Newlands explores Flavian fascination with Catullus in Roman poetry

Katie Brule/Photo Editor.
Carole Newlands, who spoke last Thursday, specializes in Augustan and post-Augustan poetry.

Alluding to or subverting well known elements of a shared popular culture for the purpose of enhancing an artist’s own work is a tactic as recognizable as art itself. It seems no surprise, then, that such techniques would be on display in the works of Flavian-age Roman poets. For imperial poets Statius and Martial, argued University of Colorado-Boulder Professor of Classics Carole Newlands in Thursday’s talk “Late and New Poets: Rewriting Catullus in the Flavian Age,” allusion to the late Republic poet Catullus was key. Writing in a very different political context, Newlands claimed, Catallus’ contribution to the literary canon served as an effective reference point for Flavian artistic visions. Challenging the conventional wisdom that Augustan imperial poets were the primary models for the Flavians, Newlands positioned Catullus as the cultural icon of the novus poeti who served as a vehicle for late imperial poets to reframe their own “lateness.”

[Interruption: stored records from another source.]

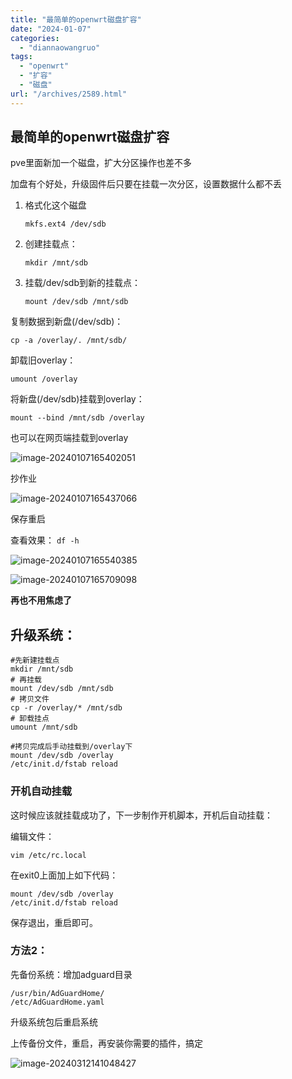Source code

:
 ```yaml
---
title: "最简单的openwrt磁盘扩容"
date: "2024-01-07"
categories: 
  - "diannaowangruo"
tags: 
  - "openwrt"
  - "扩容"
  - "磁盘"
url: "/archives/2589.html"
---
```


## 最简单的openwrt磁盘扩容

pve里面新加一个磁盘，扩大分区操作也差不多

加盘有个好处，升级固件后只要在挂载一次分区，设置数据什么都不丢

1. 格式化这个磁盘
    
    ```
    mkfs.ext4 /dev/sdb
    ```
    
2. 创建挂载点：
    
    ```
    mkdir /mnt/sdb
    ```
    
3. 挂载/dev/sdb到新的挂载点：
    
    ```
    mount /dev/sdb /mnt/sdb
    ```
    

复制数据到新盘(/dev/sdb)：

```
cp -a /overlay/. /mnt/sdb/
```

卸载旧overlay：

```
umount /overlay
```

将新盘(/dev/sdb)挂载到overlay：

```
mount --bind /mnt/sdb /overlay
```

也可以在网页端挂载到overlay

![image-20240107165402051](https://img-cloud.zhoujie218.top/2024/03/12/65efe9a181990.webp)

抄作业

![image-20240107165437066](https://img-cloud.zhoujie218.top/2024/03/12/65efe9a1a35b7.webp)

保存重启

查看效果： `df -h`

![image-20240107165540385](https://img-cloud.zhoujie218.top/2024/01/07/659a67121bf50.webp)

![image-20240107165709098](https://img-cloud.zhoujie218.top/2024/03/12/65efe9a0a374d.webp)

**再也不用焦虑了**

## 升级系统：

```
#先新建挂载点
mkdir /mnt/sdb
# 再挂载
mount /dev/sdb /mnt/sdb
# 拷贝文件
cp -r /overlay/* /mnt/sdb
# 卸载挂点
umount /mnt/sdb

#拷贝完成后手动挂载到/overlay下
mount /dev/sdb /overlay
/etc/init.d/fstab reload
```

### 开机自动挂载

这时候应该就挂载成功了，下一步制作开机脚本，开机后自动挂载：

编辑文件：

```
vim /etc/rc.local
```

在exit0上面加上如下代码：

```
mount /dev/sdb /overlay
/etc/init.d/fstab reload
```

保存退出，重启即可。

### 方法2：

先备份系统：增加adguard目录

```
/usr/bin/AdGuardHome/
/etc/AdGuardHome.yaml
```

升级系统包后重启系统

上传备份文件，重启，再安装你需要的插件，搞定

![image-20240312141048427](https://img-cloud.zhoujie218.top/2024/03/12/65eff1ead9c58.webp)
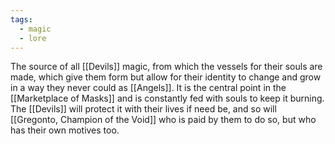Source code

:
 ```yaml
---
tags:
  - magic
  - lore
---
```


The source of all [[Devils]] magic, from which the vessels for their souls are made, which give them form but allow for their identity to change and grow in a way they never could as [[Angels]]. It is the central point in the [[Marketplace of Masks]] and is constantly fed with souls to keep it burning. The [[Devils]] will protect it with their lives if need be, and so will [[Gregonto, Champion of the Void]] who is paid by them to do so, but who has their own motives too.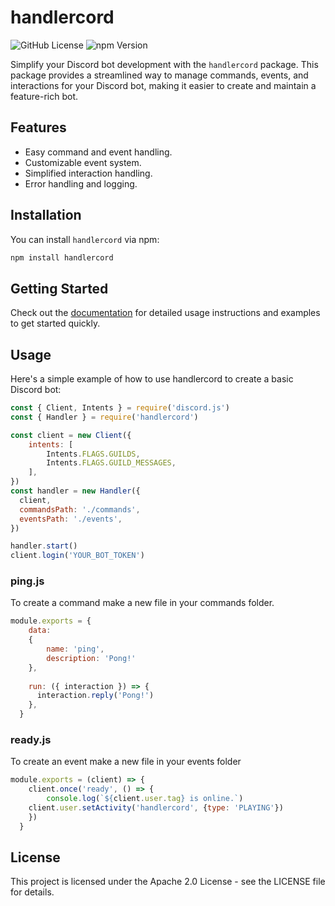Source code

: # handlercord

![GitHub License](https://img.shields.io/github/license/Aidan-The-Dev/handlercord)
![npm Version](https://img.shields.io/npm/v/handlercord)

Simplify your Discord bot development with the `handlercord` package. This package provides a streamlined way to manage commands, events, and interactions for your Discord bot, making it easier to create and maintain a feature-rich bot.

## Features

- Easy command and event handling.
- Customizable event system.
- Simplified interaction handling.
- Error handling and logging.

## Installation

You can install `handlercord` via npm:

```bash
npm install handlercord
```

## Getting Started

Check out the [documentation](https://github.com) for detailed usage instructions and examples to get started quickly.

## Usage

Here's a simple example of how to use handlercord to create a basic Discord bot:

```javascript
const { Client, Intents } = require('discord.js')
const { Handler } = require('handlercord')

const client = new Client({
    intents: [
        Intents.FLAGS.GUILDS,
        Intents.FLAGS.GUILD_MESSAGES,
    ],
})
const handler = new Handler({
  client,
  commandsPath: './commands',
  eventsPath: './events',
})

handler.start()
client.login('YOUR_BOT_TOKEN')
```

### ping.js

To create a command make a new file in your commands folder.

```javascript
module.exports = {
    data:
    {
        name: 'ping',
        description: 'Pong!'
    },
  
    run: ({ interaction }) => {
      interaction.reply('Pong!')
    },
  }
```

### ready.js

To create an event make a new file in your events folder

```javascript
module.exports = (client) => {
    client.once('ready', () => {
        console.log(`${client.user.tag} is online.`)
    client.user.setActivity('handlercord', {type: 'PLAYING'})
    })
  }
```

## License
This project is licensed under the Apache 2.0 License - see the LICENSE file for details.
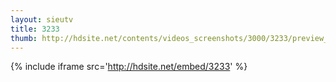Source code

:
 ```yaml
---
layout: sieutv
title: 3233
thumb: http://hdsite.net/contents/videos_screenshots/3000/3233/preview_360p.mp4.jpg
---
```

{% include iframe src='http://hdsite.net/embed/3233' %}
 
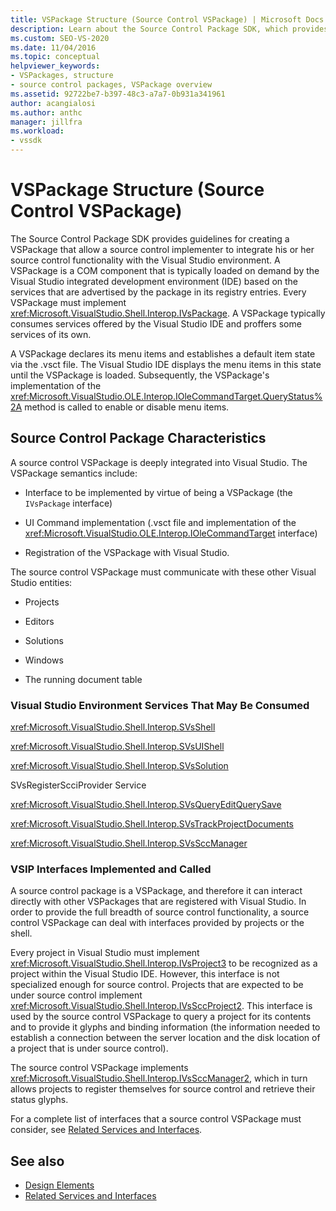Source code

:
 ```yaml
---
title: VSPackage Structure (Source Control VSPackage) | Microsoft Docs
description: Learn about the Source Control Package SDK, which provides guidelines for a VSPackage with a source control implementer to integrate with Visual Studio.
ms.custom: SEO-VS-2020
ms.date: 11/04/2016
ms.topic: conceptual
helpviewer_keywords:
- VSPackages, structure
- source control packages, VSPackage overview
ms.assetid: 92722be7-b397-48c3-a7a7-0b931a341961
author: acangialosi
ms.author: anthc
manager: jillfra
ms.workload:
- vssdk
---
```

# VSPackage Structure (Source Control VSPackage)

The Source Control Package SDK provides guidelines for creating a VSPackage that allow a source control implementer to integrate his or her source control functionality with the Visual Studio environment. A VSPackage is a COM component that is typically loaded on demand by the Visual Studio integrated development environment (IDE) based on the services that are advertised by the package in its registry entries. Every VSPackage must implement <xref:Microsoft.VisualStudio.Shell.Interop.IVsPackage>. A VSPackage typically consumes services offered by the Visual Studio IDE and proffers some services of its own.

A VSPackage declares its menu items and establishes a default item state via the .vsct file. The Visual Studio IDE displays the menu items in this state until the VSPackage is loaded. Subsequently, the VSPackage's implementation of the <xref:Microsoft.VisualStudio.OLE.Interop.IOleCommandTarget.QueryStatus%2A> method is called to enable or disable menu items.

## Source Control Package Characteristics

A source control VSPackage is deeply integrated into Visual Studio. The VSPackage semantics include:

- Interface to be implemented by virtue of being a VSPackage (the `IVsPackage` interface)

- UI Command implementation (.vsct file and implementation of the <xref:Microsoft.VisualStudio.OLE.Interop.IOleCommandTarget> interface)

- Registration of the VSPackage with Visual Studio.

The source control VSPackage must communicate with these other Visual Studio entities:

- Projects

- Editors

- Solutions

- Windows

- The running document table

### Visual Studio Environment Services That May Be Consumed

<xref:Microsoft.VisualStudio.Shell.Interop.SVsShell>

<xref:Microsoft.VisualStudio.Shell.Interop.SVsUIShell>

<xref:Microsoft.VisualStudio.Shell.Interop.SVsSolution>

SVsRegisterScciProvider Service

<xref:Microsoft.VisualStudio.Shell.Interop.SVsQueryEditQuerySave>

<xref:Microsoft.VisualStudio.Shell.Interop.SVsTrackProjectDocuments>

<xref:Microsoft.VisualStudio.Shell.Interop.SVsSccManager>

### VSIP Interfaces Implemented and Called

A source control package is a VSPackage, and therefore it can interact directly with other VSPackages that are registered with Visual Studio. In order to provide the full breadth of source control functionality, a source control VSPackage can deal with interfaces provided by projects or the shell.

Every project in Visual Studio must implement <xref:Microsoft.VisualStudio.Shell.Interop.IVsProject3> to be recognized as a project within the Visual Studio IDE. However, this interface is not specialized enough for source control. Projects that are expected to be under source control implement <xref:Microsoft.VisualStudio.Shell.Interop.IVsSccProject2>. This interface is used by the source control VSPackage to query a project for its contents and to provide it glyphs and binding information (the information needed to establish a connection between the server location and the disk location of a project that is under source control).

The source control VSPackage implements <xref:Microsoft.VisualStudio.Shell.Interop.IVsSccManager2>, which in turn allows projects to register themselves for source control and retrieve their status glyphs.

For a complete list of interfaces that a source control VSPackage must consider, see [Related Services and Interfaces](../../extensibility/internals/related-services-and-interfaces-source-control-vspackage.md).

## See also

- [Design Elements](../../extensibility/internals/source-control-vspackage-design-elements.md)
- [Related Services and Interfaces](../../extensibility/internals/related-services-and-interfaces-source-control-vspackage.md)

Newlands introduced her premise with Pliny the Elder’s Natural History, an ancient text whose preface explicitly refers to Catullus as the poet’s countryman. Using that connection to establish literary authority, Newlands said, the poet subverted the Catullan form by claiming the superiority of a metrical shift. He used Catullan form and the name itself to legitimize himself.

Pliny the Younger’s Letters also garnered mention by Newlands for his “gentrification of the short poem,” imitating Catullus while chastising others for trying too hard to imitate Catullus. His Letters declared that “Pliny alone, in my opinion, is the only predecessor I need.”

Martial and Statius, however, formed the crux of Newlands’ talk. Martial referenced Catullus constantly in his Epigrams, making use of Catallus’ hendecasyllabic style to explore social rather than political themes. Newlands described Martial as using a short form to address an extremely broad imagined audience; his Epigrams were written as if they had universal, imperial reach. Making liberal use of hyper-exaggeration, Martial used Catullan style to position himself as a rewriter of Catullus’ literary legacy. At one point, he used the classic form of the bird poem to declare his poetic objects greater and bigger than those of Catullus; at another, he portrayed Catullus’ poetic mistress Lesbia in a vulgar and degrading fashion.

Newlands explained that the effect of the latter was to debase Lesbia as the universal poetic mistress. The idealized woman of Catullus’ imagination became monstrous in the Flavian tradition as Martial appropriated Lesbia in order to frame himself as a reinventor of Roman literary history. There was a political dimension to this as well, as Martial sought to remove the male poet’s consuming devotion to an idealized woman by stripping the object of desire of her textual power. Martial called back to a well-known poetic figure to establish his authority, but he made this figure wretched because it wasn’t suited to his own artistic context.

In discussing Statius’ Silvae, Newlands emphasized the raised cultural stakes among which Statius was writing. Statius wrote for a tight political circle. As an occasional poet, he placed more emphasis on the value of speedy composition and improvisation, in contrast to the polished poetry of Catullus. Comparing nautical motifs, Newlands noted that while Catullus’ ship was fast and lightweight, Statius’ was swift but also grandly imperial. While Statius described himself as following from Vergil’s Aeneid, he used Catullus’ word choice to imply that this poet was following behind him.

Concluding with a discussion of Statius’s epic Thebaid, Newlands noted his reproduction of one of Catullus’ most famous lines, a lament of a brother taken away from a wretched self. While the fallen brother of Catullus was virtuous, the fallen brother of the Thebaid made himself monstrous at the moment of his death and forfeited his immortality by eating the brains of his slain enemy. Catullus’ sincere and moving language, which Newlands also said was a foundation for poetic male lament, was used with an undercurrent of horror at the distorted family ties and depravity of the Theban war.

In her talk, Newlands demonstrated that for Statius, as other Flavian writers, Catullus provided stylistic precedents and literary motifs that could be subverted to reflect late poetic and political sensibilities, forging the kinds of relationships with the past that are so often found in cultural reproduction.